Abstract 2533: CXCL5 Polymorphisms Are Associated With Variable Blood Pressure In Cardiovascular Disease-Free Adults
Objectives: Leukocyte count has been associated with hypertension and hypertensive complications. Leukocytosis may be a surrogate for underlying chemokine activity that contributes to blood pressure elevations. We therefore hypothesized that polymorphisms in the CXCL5 gene, which encodes the neutrophilic chemokine ENA-78, are associated with blood pressure in cardiovascular disease (CVD)-free adults, and that these polymorphisms are functional.
Methods: SBP and DBP were compared among 192 enrollees from two sites in the United States without known CVD and not taking anti- hypertensive or inflammatory medication. CXCL5 genotypes (-156G>C and 398G>A) were investigated. Multiple regression analyses were performed using covariates with a P<0.1 in univariate analyses. Allele-expression imbalance was quantified using the exonic 398A:G ratios from leukocyte DNA and RNA from 18 heterozygotes. P<0.05 was considered significant.

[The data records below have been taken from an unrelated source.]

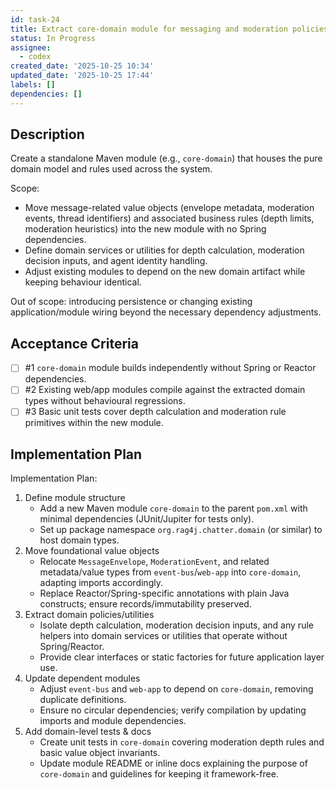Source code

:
 ```yaml
---
id: task-24
title: Extract core-domain module for messaging and moderation policies
status: In Progress
assignee:
  - codex
created_date: '2025-10-25 10:34'
updated_date: '2025-10-25 17:44'
labels: []
dependencies: []
---
```


## Description

<!-- SECTION:DESCRIPTION:BEGIN -->
Create a standalone Maven module (e.g., `core-domain`) that houses the pure domain model and rules used across the system.

Scope:
- Move message-related value objects (envelope metadata, moderation events, thread identifiers) and associated business rules (depth limits, moderation heuristics) into the new module with no Spring dependencies.
- Define domain services or utilities for depth calculation, moderation decision inputs, and agent identity handling.
- Adjust existing modules to depend on the new domain artifact while keeping behaviour identical.

Out of scope: introducing persistence or changing existing application/module wiring beyond the necessary dependency adjustments.
<!-- SECTION:DESCRIPTION:END -->

## Acceptance Criteria
<!-- AC:BEGIN -->
- [ ] #1 `core-domain` module builds independently without Spring or Reactor dependencies.
- [ ] #2 Existing web/app modules compile against the extracted domain types without behavioural regressions.
- [ ] #3 Basic unit tests cover depth calculation and moderation rule primitives within the new module.
<!-- AC:END -->

## Implementation Plan

<!-- SECTION:PLAN:BEGIN -->
Implementation Plan:
1. Define module structure
   - Add a new Maven module `core-domain` to the parent `pom.xml` with minimal dependencies (JUnit/Jupiter for tests only).
   - Set up package namespace `org.rag4j.chatter.domain` (or similar) to host domain types.
2. Move foundational value objects
   - Relocate `MessageEnvelope`, `ModerationEvent`, and related metadata/value types from `event-bus`/`web-app` into `core-domain`, adapting imports accordingly.
   - Replace Reactor/Spring-specific annotations with plain Java constructs; ensure records/immutability preserved.
3. Extract domain policies/utilities
   - Isolate depth calculation, moderation decision inputs, and any rule helpers into domain services or utilities that operate without Spring/Reactor.
   - Provide clear interfaces or static factories for future application layer use.
4. Update dependent modules
   - Adjust `event-bus` and `web-app` to depend on `core-domain`, removing duplicate definitions.
   - Ensure no circular dependencies; verify compilation by updating imports and module dependencies.
5. Add domain-level tests & docs
   - Create unit tests in `core-domain` covering moderation depth rules and basic value object invariants.
   - Update module README or inline docs explaining the purpose of `core-domain` and guidelines for keeping it framework-free.
<!-- SECTION:PLAN:END -->
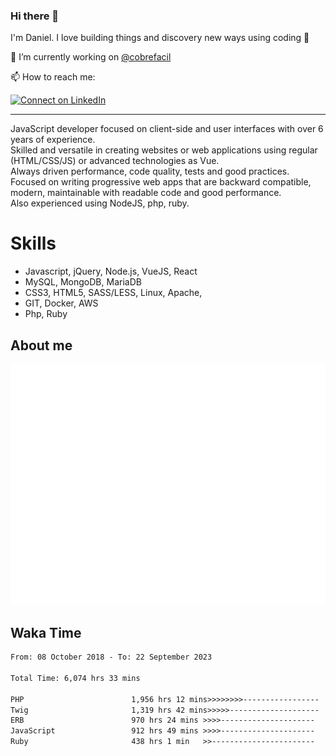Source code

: ### Hi there 👋

I'm Daniel. I love building things and discovery new ways using coding :raised_hands: 

🔭 I’m currently working on [@cobrefacil](https://www.cobrefacil.com.br/)

📫 How to reach me:

[![Connect on LinkedIn](https://img.shields.io/badge/--linkedin?label=LinkedIn&logo=LinkedIn&style=social)](https://www.linkedin.com/in/daniel-cerverizzo/)

---

JavaScript developer focused on client-side and user interfaces with over 6 years of experience.  
Skilled and versatile in creating websites or web applications using regular (HTML/CSS/JS) or advanced technologies as Vue.  
Always driven performance, code quality, tests and good practices.  
 Focused on writing progressive web apps that are backward compatible, modern, maintainable with readable code and good performance.  
Also experienced using NodeJS, php, ruby. 


# Skills

 - Javascript, jQuery, Node.js, VueJS, React
 - MySQL, MongoDB, MariaDB    
 - CSS3, HTML5, SASS/LESS,  Linux, Apache,
 - GIT, Docker, AWS
 - Php, Ruby

## About me

![Metrics](/github-metrics.svg)

## Waka Time

<!--START_SECTION:waka-->

```txt
From: 08 October 2018 - To: 22 September 2023

Total Time: 6,074 hrs 33 mins

PHP                        1,956 hrs 12 mins>>>>>>>>-----------------   32.20 %
Twig                       1,319 hrs 42 mins>>>>>--------------------   21.73 %
ERB                        970 hrs 24 mins >>>>---------------------   15.98 %
JavaScript                 912 hrs 49 mins >>>>---------------------   15.03 %
Ruby                       438 hrs 1 min   >>-----------------------   07.21 %
```

<!--END_SECTION:waka-->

Results: Subjects (77% white; 65% female) were on average 39±12 years old with a BP of 126/75±15/11 mmHg. The polymorphisms were in linkage disequilibrium with identical variant allele frequencies (15%) and yielded similar BP results between variant -156C and 398A carriers in univariate analyses. Variant -156C carriers had higher SBP and DBP than wild-type homozygotes (131±17 vs. 124±14 mmHg, P=0.008; and 78±11 vs. 74±11 mmHg, P=0.013; respectively). Univariate predictors of both SBP and DBP were age, sex, BMI, and WBC (P≤0.001, 0.008, 0.002, and 0.10 respectively). Smoking status, CRP and ENA-78 levels were also associated with SBP (P<0.038, 0.005, and 0.033 respectively). In multivariate analyses significant predictors were age, sex, BMI, and -156C carrier status for SBP; and age, sex, WBC, and -156C carrier status for DBP. These models explained 32.5% and 16.8% of variability for SBP and DBP respectively (P<0.001). Allelic discrimination showed an over-expression of 398A variant mRNA levels by 2.9 fold (P=7.4E-15) supporting a functional role for this SNP and/or the highly concordant -156G>C SNP.
Conclusions: CXCL5 gene polymorphisms are functional and associated with variable blood pressure in CVD-free individuals. The role of CXCL5 as a hypertension- and CVD-susceptibility gene should be further explored.